Friday, 4 May 2012

Concurrent vs parallel programming

Concurrent programming regards operations that appear to overlap and is primarily concerned with the complexity that arises due to non-deterministic control flow. The quantitative costs associated with concurrent programs are typically both throughput and latency. Concurrent programs are often IO bound but not always, e.g. concurrent garbage collectors are entirely on-CPU. The pedagogical example of a concurrent program is a web crawler. This program initiates requests for web pages and accepts the responses concurrently as the results of the downloads become available, accumulating a set of pages that have already been visited. Control flow is non-deterministic because the responses are not necessarily received in the same order each time the program is run. This characteristic can make it very hard to debug concurrent programs. Some applications are fundamentally concurrent, e.g. web servers must handle client connections concurrently. Erlang is perhaps the most promising upcoming language for highly concurrent programming.

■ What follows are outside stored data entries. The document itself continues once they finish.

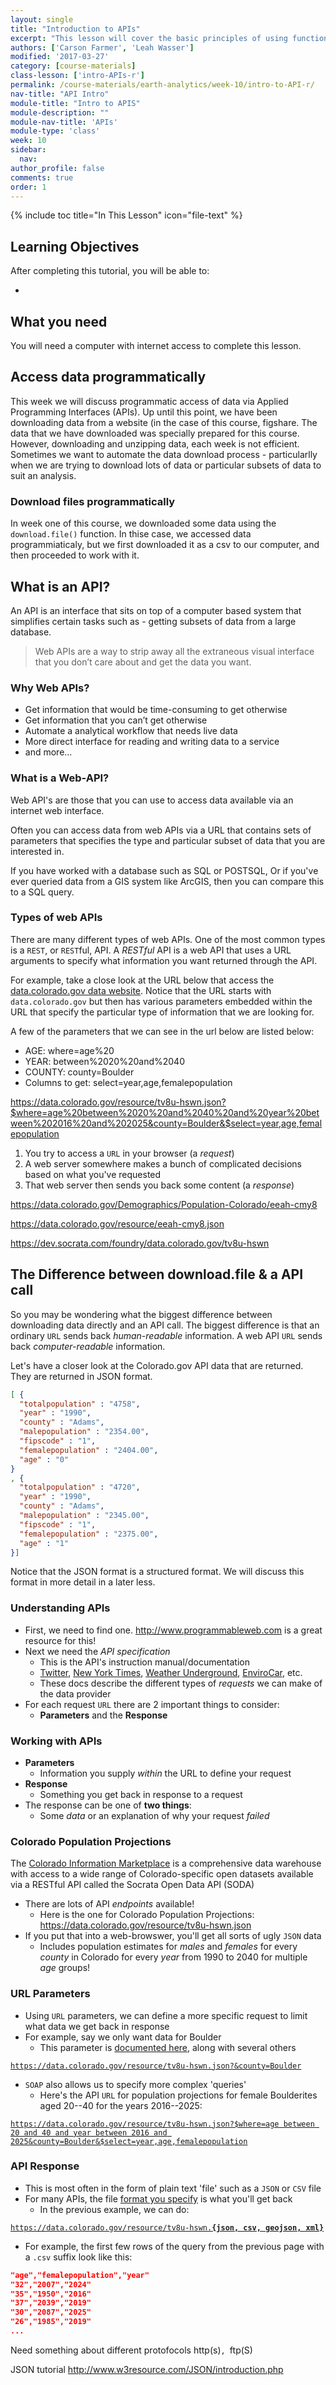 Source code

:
 ```yaml
---
layout: single
title: "Introduction to APIs"
excerpt: "This lesson will cover the basic principles of using functions and why they are important."
authors: ['Carson Farmer', 'Leah Wasser']
modified: '2017-03-27'
category: [course-materials]
class-lesson: ['intro-APIs-r']
permalink: /course-materials/earth-analytics/week-10/intro-to-API-r/
nav-title: "API Intro"
module-title: "Intro to APIS"
module-description: ""
module-nav-title: 'APIs'
module-type: 'class'
week: 10
sidebar:
  nav:
author_profile: false
comments: true
order: 1
---
```



{% include toc title="In This Lesson" icon="file-text" %}

<div class='notice--success' markdown="1">

## <i class="fa fa-graduation-cap" aria-hidden="true"></i> Learning Objectives

After completing this tutorial, you will be able to:

*

## <i class="fa fa-check-square-o fa-2" aria-hidden="true"></i> What you need

You will need a computer with internet access to complete this lesson.

</div>

## Access data programmatically

This week we will discuss programmatic access of data via Applied Programming
Interfaces (APIs). Up until this point, we have been downloading data from a
website (in the case of this course, figshare. The data that we have downloaded
was specially prepared for this course. However, downloading and unzipping data,
each week is not efficient. Sometimes we want to automate the data download process -
particularlly when we are trying to download lots of data or particular subsets
of data to suit an analysis.

### Download files programmatically
In week one of this course, we downloaded some data using the `download.file()`
function. In thise case, we accessed data programmiaticaly, but we first downloaded
it as a csv to our computer, and then proceeded to work with it.

## What is an API?

An API is an interface that sits on top of a computer based system that simplifies
certain tasks such as - getting subsets of data from a large database.

> Web APIs are a way to strip away all the extraneous visual interface that
> you don’t care about and get the data you want.

### Why Web APIs?

- Get information that would be time-consuming to get otherwise
- Get information that you can’t get otherwise
- Automate a analytical workflow that needs live data
- More direct interface for reading and writing data to a service
- and more...

### What is a Web-API?

Web API's are those that you can use to access data available via an internet
web interface.

Often you can access data from web APIs via a URL that contains
sets of parameters that specifies the type and particular subset of data that
you are interested in.

If you have worked with a database such as SQL or POSTSQL, Or if you've ever
queried data from a GIS system like ArcGIS, then you can compare this to a SQL
query.


### Types of web APIs

There are many different types of web APIs. One of the most common types is
a `REST`, or `REST`ful, API. A *RESTful* API is a web API that uses
a URL arguments to specify what information you want returned through the API.

For example, take a close look at the URL below that access the <a href="data.colorado.gov" target="_blank">data.colorado.gov data website</a>. Notice that the URL starts with
`data.colorado.gov` but then has various parameters embedded within the URL that
specify the particular type of information that we are looking for.

A few of the parameters that we can see in the url below are listed below:

* AGE: where=age%20
* YEAR: between%2020%20and%2040
* COUNTY: county=Boulder
* Columns to get: select=year,age,femalepopulation


<a href="https://data.colorado.gov/resource/tv8u-hswn.json?$where=age%20between%2020%20and%2040%20and%20year%20between%202016%20and%202025&county=Boulder&$select=year,age,femalepopulation" target="_blank">https://data.colorado.gov/resource/tv8u-hswn.json?$where=age%20between%2020%20and%2040%20and%20year%20between%202016%20and%202025&county=Boulder&$select=year,age,femalepopulation</a>


1. You try to access a `URL` in your browser (a *request*)
2. A web server somewhere makes a bunch of complicated decisions based on what you've requested
3. That web server then sends you back some content (a *response*)

https://data.colorado.gov/Demographics/Population-Colorado/eeah-cmy8

https://data.colorado.gov/resource/eeah-cmy8.json

https://dev.socrata.com/foundry/data.colorado.gov/tv8u-hswn

## The Difference between download.file & a API call

So you may be wondering what the biggest difference between downloading data directly
and an API call. The biggest difference is that an ordinary `URL` sends back
*human-readable* information. A  web API `URL` sends back  *computer-readable*
information.

Let's have a closer look at the Colorado.gov API data that are returned.
They are returned in JSON format.


```json
[ {
  "totalpopulation" : "4758",
  "year" : "1990",
  "county" : "Adams",
  "malepopulation" : "2354.00",
  "fipscode" : "1",
  "femalepopulation" : "2404.00",
  "age" : "0"
}
, {
  "totalpopulation" : "4720",
  "year" : "1990",
  "county" : "Adams",
  "malepopulation" : "2345.00",
  "fipscode" : "1",
  "femalepopulation" : "2375.00",
  "age" : "1"
}]

```

Notice that the JSON format is a structured format. We will discuss this format
in more detail in a later less.



### Understanding APIs

- First, we need to find one. http://www.programmableweb.com is a great resource for this!
- Next we need the *API specification*
    - This is the API's instruction manual/documentation
    - [Twitter](https://dev.twitter.com/overview/documentation), [New York Times](http://developer.nytimes.com/docs), [Weather Underground](https://www.wunderground.com/weather/api), [EnviroCar](http://envirocar.github.io/enviroCar-server/api/), etc.
    - These docs describe the different types of *requests* we can make of the data provider
- For each request `URL` there are 2 important things to consider:
    - **Parameters** and the **Response**

### Working with APIs


- **Parameters**
    - Information you supply *within* the URL to define your request
- **Response**
    - Something you get back in response to a request
- The response can be one of **two things**:
    - Some *data* or an explanation of why your request *failed*

### Colorado Population Projections


The [Colorado Information Marketplace](https://data.colorado.gov) is a comprehensive data warehouse with access to a wide range of Colorado-specific open datasets available via a RESTful API called the Socrata Open Data API (SODA)

- There are lots of API *endpoints* available!
    - Here is the one for Colorado Population Projections:
  https://data.colorado.gov/resource/tv8u-hswn.json
- If you put that into a web-browswer, you'll get all sorts of ugly `JSON` data
    - Includes population estimates for *males* and *females* for every *county* in Colorado for every *year* from 1990 to 2040 for multiple *age* groups!

### URL Parameters

- Using `URL` parameters, we can define a more specific request to limit what data we get back in response
- For example, say we only want data for Boulder
    - This parameter is [documented here](https://dev.socrata.com/foundry/data.colorado.gov/tv8u-hswn), along with several others

[`https://data.colorado.gov/resource/tv8u-hswn.json?&county=Boulder`]()

- `SOAP` also allows us to specify more complex 'queries'
    - Here's the API `URL` for population projections for female Boulderites aged 20--40 for the years 2016--2025:

[`https://data.colorado.gov/resource/tv8u-hswn.json?$where=age between 20 and 40 and year between 2016 and 2025&county=Boulder&$select=year,age,femalepopulation`]()

### API Response

- This is most often in the form of plain text 'file' such as a `JSON` or `CSV` file
- For many APIs, the file [format you specify](https://dev.socrata.com/docs/formats/index.html) is what you'll get back
    - In the previous example, we can do:

[`https://data.colorado.gov/resource/tv8u-hswn.`**`{json, csv, geojson, xml}`**](https://data.colorado.gov/resource/tv8u-hswn.json)

- For example, the first few rows of the query from the previous page with a `.csv` suffix look like this:

```json
"age","femalepopulation","year"
"32","2007","2024"
"35","1950","2016"
"37","2039","2019"
"30","2087","2025"
"26","1985","2019"
...
```


Need something about different protofocols
http(s)`, `ftp(S)


JSON tutorial
http://www.w3resource.com/JSON/introduction.php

Parallel programming concerns operations that are overlapped for the specific goal of improving throughput. The difficulties of concurrent programming are evaded by making control flow deterministic. Typically, programs spawn sets of child tasks that run in parallel and the parent task only continues once every subtask has finished. This makes parallel programs much easier to debug. The hard part of parallel programming is performance optimization with respect to issues such as granularity and communication. The latter is still an issue in the context of multicores because there is a considerable cost associated with transferring data from one cache to another. Dense matrix-matrix multiply is a pedagogical example of parallel programming and it can be solved efficiently by using Straasen's divide-and-conquer algorithm and attacking the sub-problems in parallel. Cilk is perhaps the most promising language for high-performance parallel programming on shared-memory computers (including multicores).